RECORDS SUPPLIED: Begin

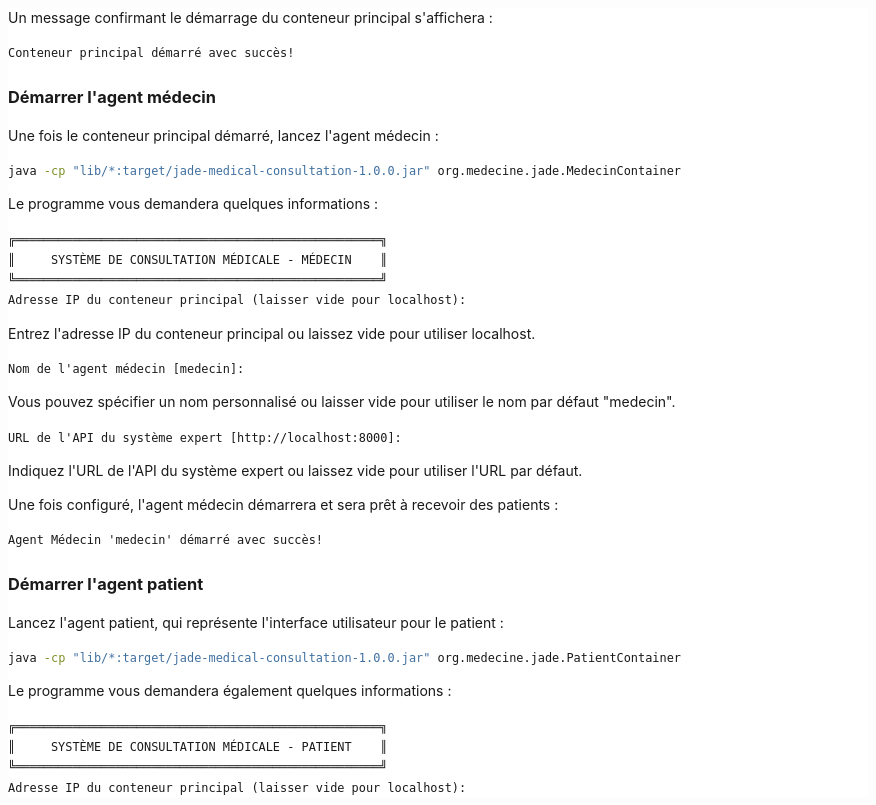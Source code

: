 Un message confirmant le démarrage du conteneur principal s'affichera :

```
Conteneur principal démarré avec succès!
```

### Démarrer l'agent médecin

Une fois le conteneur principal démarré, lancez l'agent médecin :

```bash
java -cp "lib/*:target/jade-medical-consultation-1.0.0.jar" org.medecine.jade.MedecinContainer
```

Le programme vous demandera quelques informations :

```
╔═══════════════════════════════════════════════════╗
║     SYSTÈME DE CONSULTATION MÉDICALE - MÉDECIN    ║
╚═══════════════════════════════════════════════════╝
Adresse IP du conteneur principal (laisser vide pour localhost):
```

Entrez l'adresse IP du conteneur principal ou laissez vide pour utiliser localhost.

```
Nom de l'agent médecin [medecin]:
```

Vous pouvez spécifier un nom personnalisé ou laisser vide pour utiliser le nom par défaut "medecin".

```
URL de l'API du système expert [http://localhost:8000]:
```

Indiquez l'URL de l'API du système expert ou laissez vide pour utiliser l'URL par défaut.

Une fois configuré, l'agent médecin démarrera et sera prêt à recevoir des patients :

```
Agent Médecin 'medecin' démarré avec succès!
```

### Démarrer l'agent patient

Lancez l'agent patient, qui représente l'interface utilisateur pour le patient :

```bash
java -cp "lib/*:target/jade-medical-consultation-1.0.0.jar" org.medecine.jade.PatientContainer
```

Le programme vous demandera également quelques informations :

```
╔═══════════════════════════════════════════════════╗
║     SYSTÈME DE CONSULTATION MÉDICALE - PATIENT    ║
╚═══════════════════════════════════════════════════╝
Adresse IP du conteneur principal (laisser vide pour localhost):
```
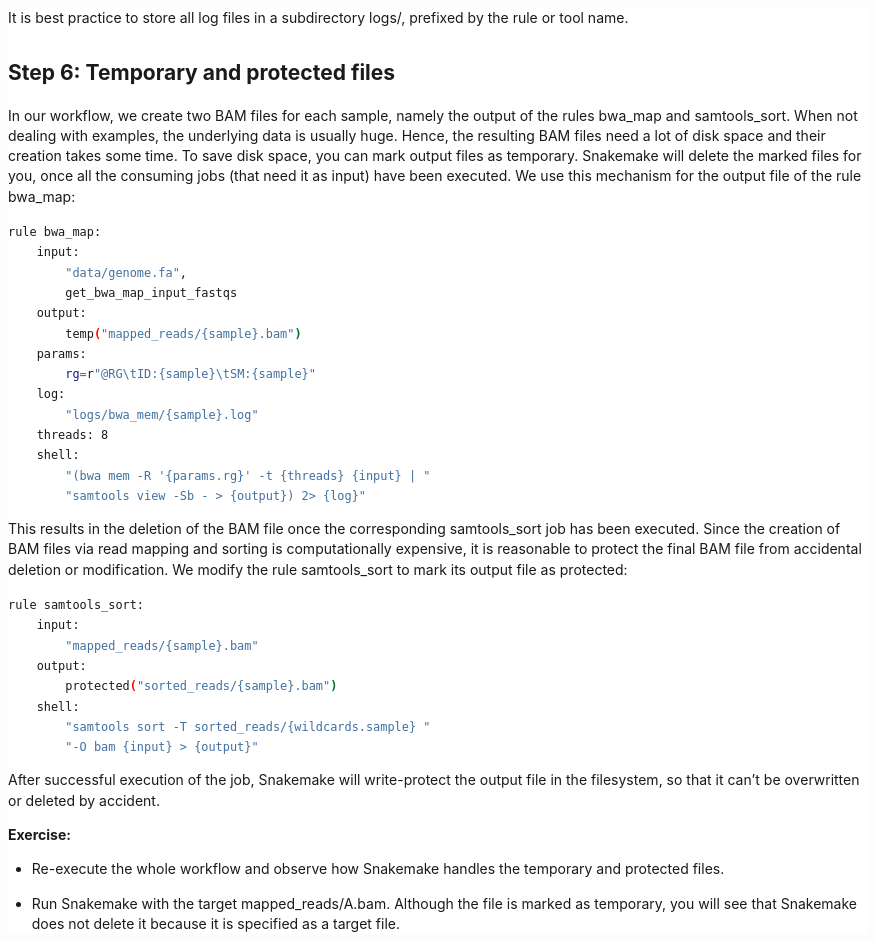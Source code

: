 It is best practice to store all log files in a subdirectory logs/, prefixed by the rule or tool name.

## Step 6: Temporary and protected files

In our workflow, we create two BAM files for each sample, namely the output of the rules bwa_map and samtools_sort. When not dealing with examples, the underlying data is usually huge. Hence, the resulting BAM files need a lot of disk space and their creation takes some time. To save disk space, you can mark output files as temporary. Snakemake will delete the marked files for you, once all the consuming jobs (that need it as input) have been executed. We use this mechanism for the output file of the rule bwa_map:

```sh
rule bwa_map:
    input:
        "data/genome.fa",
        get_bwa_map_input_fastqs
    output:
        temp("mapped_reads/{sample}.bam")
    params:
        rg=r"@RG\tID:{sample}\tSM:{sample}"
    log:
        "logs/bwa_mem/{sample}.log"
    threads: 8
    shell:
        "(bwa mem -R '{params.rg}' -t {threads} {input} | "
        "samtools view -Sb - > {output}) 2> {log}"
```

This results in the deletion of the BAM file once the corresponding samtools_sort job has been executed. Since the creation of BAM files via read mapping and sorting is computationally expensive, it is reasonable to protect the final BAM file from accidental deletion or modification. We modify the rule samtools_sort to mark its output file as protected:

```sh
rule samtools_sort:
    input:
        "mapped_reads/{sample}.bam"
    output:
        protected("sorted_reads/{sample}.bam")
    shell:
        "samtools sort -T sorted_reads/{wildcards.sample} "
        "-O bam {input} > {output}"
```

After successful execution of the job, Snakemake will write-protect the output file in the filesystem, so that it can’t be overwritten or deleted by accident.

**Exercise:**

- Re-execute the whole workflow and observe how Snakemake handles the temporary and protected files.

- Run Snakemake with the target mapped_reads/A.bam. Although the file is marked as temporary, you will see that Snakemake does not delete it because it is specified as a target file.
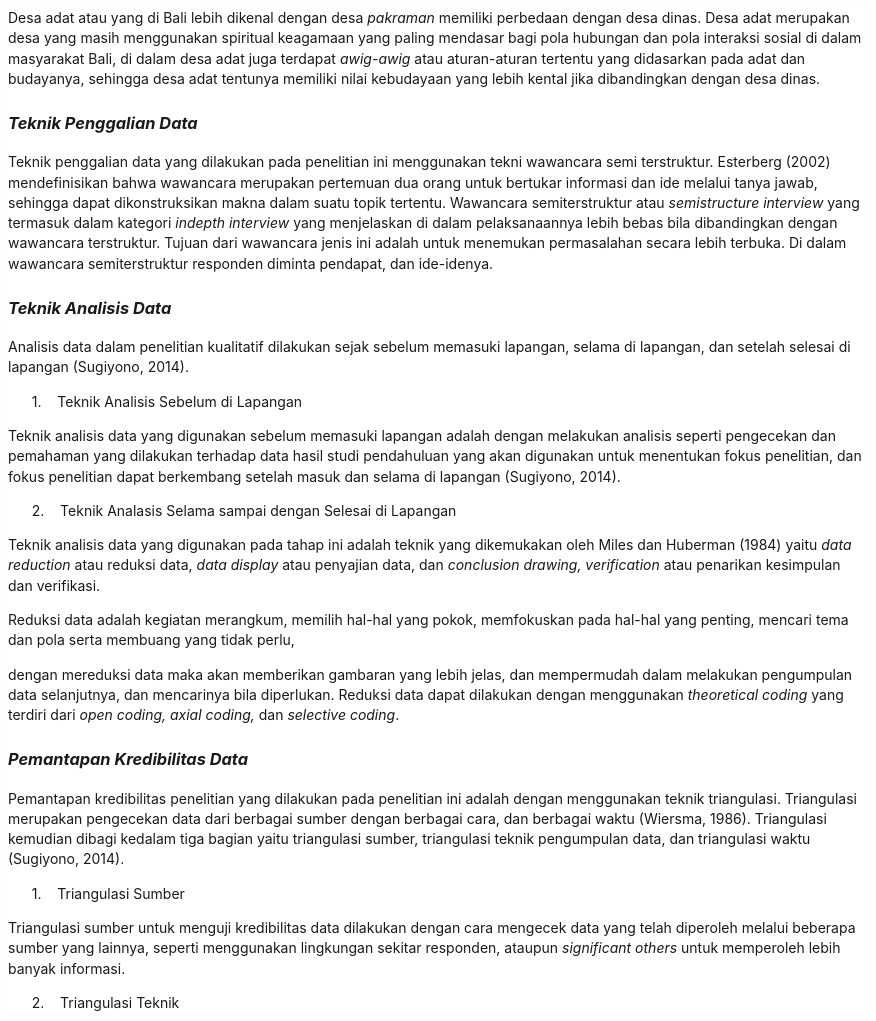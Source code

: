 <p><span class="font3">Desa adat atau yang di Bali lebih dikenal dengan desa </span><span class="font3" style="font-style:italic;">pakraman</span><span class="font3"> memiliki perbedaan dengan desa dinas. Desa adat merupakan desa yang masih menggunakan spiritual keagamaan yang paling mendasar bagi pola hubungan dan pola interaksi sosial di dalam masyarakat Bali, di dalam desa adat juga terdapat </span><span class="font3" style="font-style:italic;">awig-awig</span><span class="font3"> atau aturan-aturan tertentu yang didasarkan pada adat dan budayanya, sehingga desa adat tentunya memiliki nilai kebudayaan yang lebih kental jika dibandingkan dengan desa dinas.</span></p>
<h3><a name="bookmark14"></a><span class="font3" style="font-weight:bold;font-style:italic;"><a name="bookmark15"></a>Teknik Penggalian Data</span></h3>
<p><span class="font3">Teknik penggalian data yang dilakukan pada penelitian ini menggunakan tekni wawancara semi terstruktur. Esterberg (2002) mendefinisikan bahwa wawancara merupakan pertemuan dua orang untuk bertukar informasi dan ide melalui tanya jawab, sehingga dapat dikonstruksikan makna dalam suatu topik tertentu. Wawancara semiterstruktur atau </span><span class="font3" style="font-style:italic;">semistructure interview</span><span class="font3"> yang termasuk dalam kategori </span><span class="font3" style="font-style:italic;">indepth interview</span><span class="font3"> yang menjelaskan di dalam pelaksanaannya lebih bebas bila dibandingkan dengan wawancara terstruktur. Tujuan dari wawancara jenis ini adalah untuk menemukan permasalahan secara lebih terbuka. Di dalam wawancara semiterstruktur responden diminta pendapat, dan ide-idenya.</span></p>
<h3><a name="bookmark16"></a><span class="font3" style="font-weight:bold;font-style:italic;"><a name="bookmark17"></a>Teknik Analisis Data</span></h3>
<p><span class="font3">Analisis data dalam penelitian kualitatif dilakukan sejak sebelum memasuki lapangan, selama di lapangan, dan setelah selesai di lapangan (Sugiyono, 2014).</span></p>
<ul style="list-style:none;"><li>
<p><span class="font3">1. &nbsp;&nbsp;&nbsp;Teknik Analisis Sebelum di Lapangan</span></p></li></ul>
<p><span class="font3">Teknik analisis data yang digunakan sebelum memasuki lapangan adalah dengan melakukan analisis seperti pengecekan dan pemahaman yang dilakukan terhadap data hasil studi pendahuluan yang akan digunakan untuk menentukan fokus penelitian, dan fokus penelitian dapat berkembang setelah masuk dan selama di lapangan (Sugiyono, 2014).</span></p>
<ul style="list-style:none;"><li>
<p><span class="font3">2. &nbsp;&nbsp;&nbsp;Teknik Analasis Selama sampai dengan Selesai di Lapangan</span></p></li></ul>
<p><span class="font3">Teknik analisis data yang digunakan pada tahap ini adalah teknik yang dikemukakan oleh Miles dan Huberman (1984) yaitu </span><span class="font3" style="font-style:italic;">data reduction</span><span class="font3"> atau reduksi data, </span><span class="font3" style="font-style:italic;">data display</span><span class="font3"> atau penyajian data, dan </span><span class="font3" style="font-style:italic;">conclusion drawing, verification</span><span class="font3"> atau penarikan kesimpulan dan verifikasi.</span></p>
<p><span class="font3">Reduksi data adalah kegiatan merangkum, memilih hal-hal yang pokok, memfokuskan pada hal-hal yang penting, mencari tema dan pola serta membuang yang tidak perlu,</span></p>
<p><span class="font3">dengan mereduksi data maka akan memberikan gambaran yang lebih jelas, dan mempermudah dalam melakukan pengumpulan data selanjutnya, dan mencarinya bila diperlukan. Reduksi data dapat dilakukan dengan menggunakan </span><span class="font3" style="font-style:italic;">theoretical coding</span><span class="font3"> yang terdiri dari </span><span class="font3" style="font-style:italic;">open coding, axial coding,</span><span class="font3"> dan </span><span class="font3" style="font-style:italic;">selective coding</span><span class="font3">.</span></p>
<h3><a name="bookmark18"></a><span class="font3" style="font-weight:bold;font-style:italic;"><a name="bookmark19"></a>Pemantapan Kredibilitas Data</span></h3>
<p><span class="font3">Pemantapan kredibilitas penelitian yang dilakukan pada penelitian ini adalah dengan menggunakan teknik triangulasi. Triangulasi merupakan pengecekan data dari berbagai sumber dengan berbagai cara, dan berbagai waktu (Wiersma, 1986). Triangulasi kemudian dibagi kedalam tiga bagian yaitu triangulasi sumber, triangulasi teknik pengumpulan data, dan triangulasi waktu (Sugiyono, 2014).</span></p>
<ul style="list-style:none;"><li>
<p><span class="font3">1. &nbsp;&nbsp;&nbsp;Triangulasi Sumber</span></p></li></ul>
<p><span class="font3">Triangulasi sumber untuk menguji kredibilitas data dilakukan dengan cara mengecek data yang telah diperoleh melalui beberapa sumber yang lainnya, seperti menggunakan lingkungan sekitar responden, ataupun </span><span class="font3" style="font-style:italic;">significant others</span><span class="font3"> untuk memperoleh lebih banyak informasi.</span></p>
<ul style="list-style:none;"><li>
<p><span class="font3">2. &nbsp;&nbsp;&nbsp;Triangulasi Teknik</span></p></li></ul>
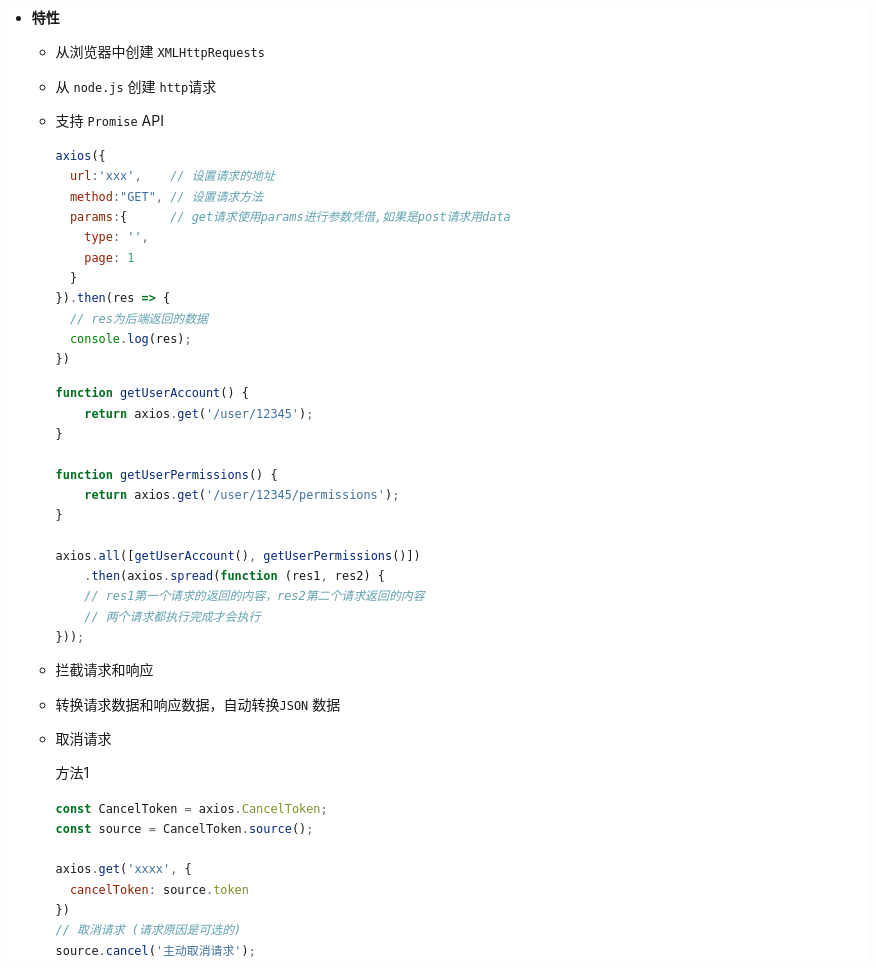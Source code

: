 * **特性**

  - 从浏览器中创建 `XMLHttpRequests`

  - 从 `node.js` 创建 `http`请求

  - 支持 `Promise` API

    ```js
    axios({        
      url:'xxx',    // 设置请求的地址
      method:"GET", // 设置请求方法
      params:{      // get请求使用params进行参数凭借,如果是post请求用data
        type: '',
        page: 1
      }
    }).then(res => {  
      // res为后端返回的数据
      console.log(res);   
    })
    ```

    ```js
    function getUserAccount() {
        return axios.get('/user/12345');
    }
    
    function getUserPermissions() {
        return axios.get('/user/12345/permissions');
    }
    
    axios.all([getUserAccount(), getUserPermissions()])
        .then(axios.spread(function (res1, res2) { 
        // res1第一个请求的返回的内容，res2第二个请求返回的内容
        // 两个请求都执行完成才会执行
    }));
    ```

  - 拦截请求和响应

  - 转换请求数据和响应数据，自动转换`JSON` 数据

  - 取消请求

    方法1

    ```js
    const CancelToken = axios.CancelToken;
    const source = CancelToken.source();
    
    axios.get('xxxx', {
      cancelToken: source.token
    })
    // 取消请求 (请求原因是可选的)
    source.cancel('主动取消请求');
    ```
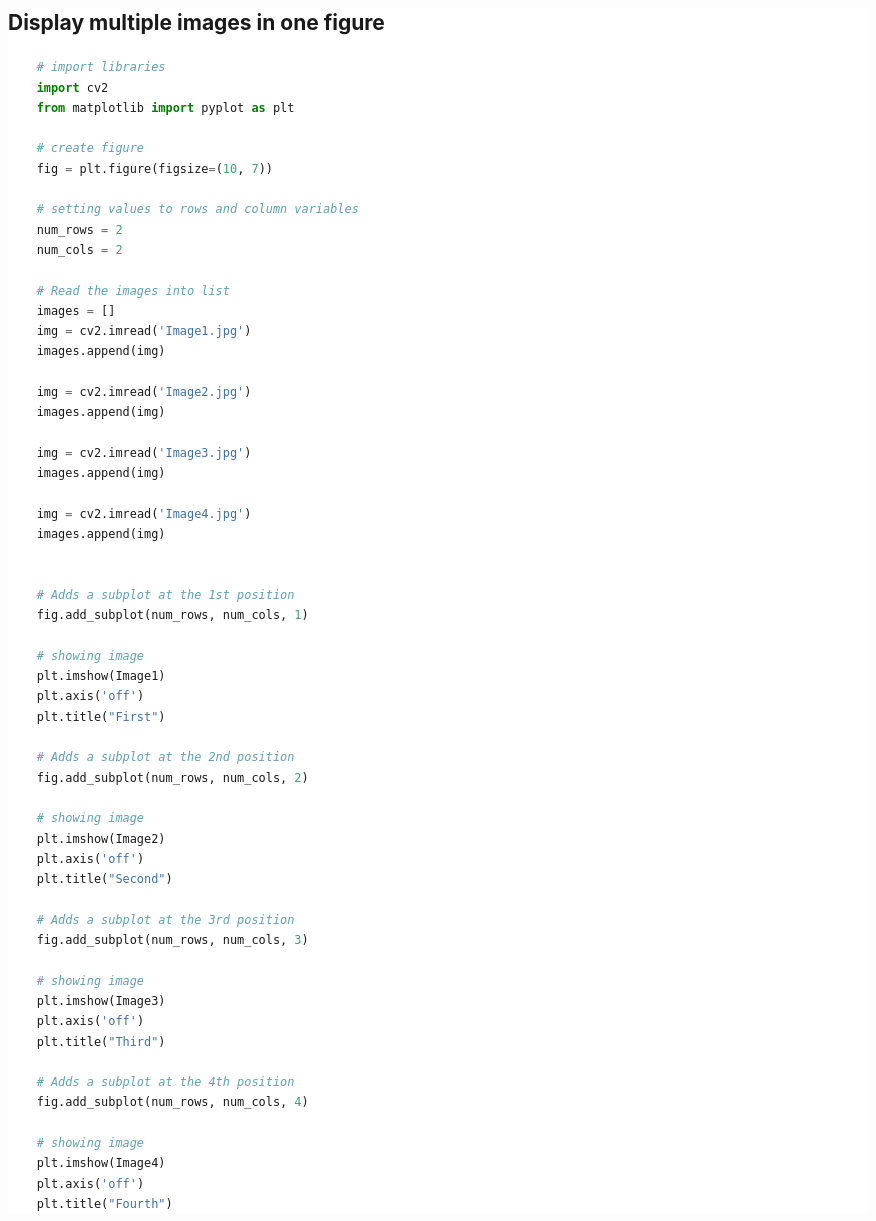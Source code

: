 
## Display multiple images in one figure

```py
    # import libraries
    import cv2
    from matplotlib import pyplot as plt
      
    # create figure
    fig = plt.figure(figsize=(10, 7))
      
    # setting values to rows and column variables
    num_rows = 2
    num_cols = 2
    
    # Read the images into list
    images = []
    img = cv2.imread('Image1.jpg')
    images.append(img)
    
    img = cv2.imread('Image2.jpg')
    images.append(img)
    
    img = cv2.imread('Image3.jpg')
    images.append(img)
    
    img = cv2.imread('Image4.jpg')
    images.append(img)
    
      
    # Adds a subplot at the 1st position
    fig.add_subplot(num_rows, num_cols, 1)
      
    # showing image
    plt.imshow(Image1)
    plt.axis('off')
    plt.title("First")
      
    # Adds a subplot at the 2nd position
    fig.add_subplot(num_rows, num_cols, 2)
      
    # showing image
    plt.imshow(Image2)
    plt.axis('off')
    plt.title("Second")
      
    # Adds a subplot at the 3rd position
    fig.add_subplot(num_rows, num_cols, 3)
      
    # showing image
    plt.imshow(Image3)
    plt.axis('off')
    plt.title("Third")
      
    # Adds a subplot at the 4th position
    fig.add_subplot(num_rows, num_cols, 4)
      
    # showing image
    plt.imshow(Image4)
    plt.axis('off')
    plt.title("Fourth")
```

RECORDS SUPPLIED: End

> _EXERCISE GOAL_
Working through the data above, find every line holding "Adds" and copy it.

> _WRITTEN ANSWER_
    # Adds a subplot at the 1st position
    # Adds a subplot at the 2nd position
    # Adds a subplot at the 3rd position
    # Adds a subplot at the 4th position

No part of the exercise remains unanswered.